During his visit, he announced the expansion of express commuter bus service that will improve transit options and make it easier for civilian and military personnel to get to work at the shipyard and Pease International Tradeport, two of the area's largest employment sectors.
The federal Department of Transportation is providing more than $3.5 million for transportation improvements in the region, including $2.6 million to COAST to increase the frequency of regional bus routes to every 30 minutes during peak commuting periods, $640,000 for the newly expanded Clipper Connection commuter bus service to and from the shipyard and Pease, and $324,000 for COAST to improve access to transportation services for veterans and military families through a 'one-click, one-call' information center.
The $2.6 million grant is being matched by the New Hampshire Turnpike Authority as part of the Little Bay Bridge rehabilitation project, and the Clipper Connection grant is being matched by funds provided by the U.S. Navy.
Rogoff said the partnership with the shipyard is an example to other military installations that such a partnership is workable.
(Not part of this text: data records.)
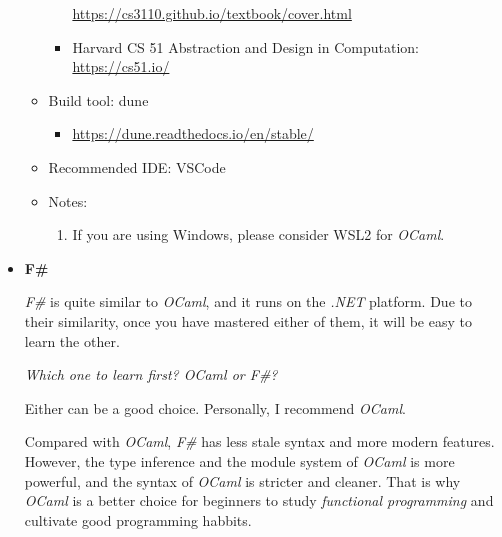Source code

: \documentclass{article}
\begin{document}
\begin{itemize}
\begin{itemize}
\begin{itemize}
            \href{https://cs3110.github.io/textbook/cover.html}{https://cs3110.github.io/textbook/cover.html}
            \item Harvard CS 51
            Abstraction and Design in Computation:\\
            \href{https://cs51.io/}{https://cs51.io/}
        \end{itemize}
        \item Build tool:
        dune
        \begin{itemize}
            \item \href{https://dune.readthedocs.io/en/stable/}{https://dune.readthedocs.io/en/stable/}
        \end{itemize}
        \item Recommended IDE:
        VSCode
        \item Notes:
        \begin{enumerate}
            \item If you are using Windows, please consider WSL2 for \emph{OCaml}.
        \end{enumerate}
    \end{itemize}
    
    \item \textbf{F\#}
    
    \emph{F\#} is quite similar to \emph{OCaml}, and it runs on the \emph{.NET} platform.
    Due to their similarity, once you have mastered either of them, it will be easy to learn the other.
    
    \emph{Which one to learn first? OCaml or F\#?}
    
    Either can be a good choice.
    Personally, I recommend \emph{OCaml}.
    
    Compared with \emph{OCaml}, \emph{F\#} has less stale syntax and more modern features.
    However, the type inference and the module system of \emph{OCaml} is more powerful, and the syntax of \emph{OCaml} is stricter and cleaner.
    That is why \emph{OCaml} is a better choice for beginners to study \emph{functional programming} and cultivate good programming habbits.
    

\end{itemize}
\end{document}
'This region is on the grow. It's a pocket of economic growth in a struggling economy, and you've got the congestion, the transportation challenges that come with it. And rather than just being overwhelmed by it, the people in this region … are putting together more choices, partnering with USDOT,' Rogoff said.
He said federal and local investments are needed to stay on top of that growth and to maintain the quality of life for all people in the region.
He said providing transportation options also helps keep money in the pockets of workers.
'Just by taking the bus and leaving their truck or car parked at home, a family can save thousands of dollars to put into school clothes, to put into groceries, to just make covering the bills easier,' Rogoff said.
Rogoff was joined by COAST Executive Director Rad Nichols, Portsmouth Naval Shipyard Deputy Director of Public Works John Wyeth, Kittery Town Manager Robert Markel and Portsmouth Assistant Mayor Robert Lister.
The $324,000 grant was first announced in November, but the funding was made available Wednesday through the Federal Transit Administration's Veterans Transportation and Community Living Initiative, a program to help veterans, military families and others connect to jobs and services through improved local transportation options. The COAST project is one of 86 projects over two years that were selected to receive funding as part of the grant program.
Rogoff said there are about 46,000 veterans in the region, and although transportation options exist, there was no one place for veterans to figure out those options.
The Clipper Connection service was first rolled out in January, and shipyard employee John Joyal of Somersworth said he has been using it ever since.
He said unlike many urban buses, the riders form a community and have conversations to and from work, while also saving wear and tear on their vehicles, reducing commute times and reducing their carbon footprint.
Rogoff said every federal study his agency has done shows that when a service can be provided more frequently, riders see it as a more reliable service. Before the grant, buses ran about every hour during peak times.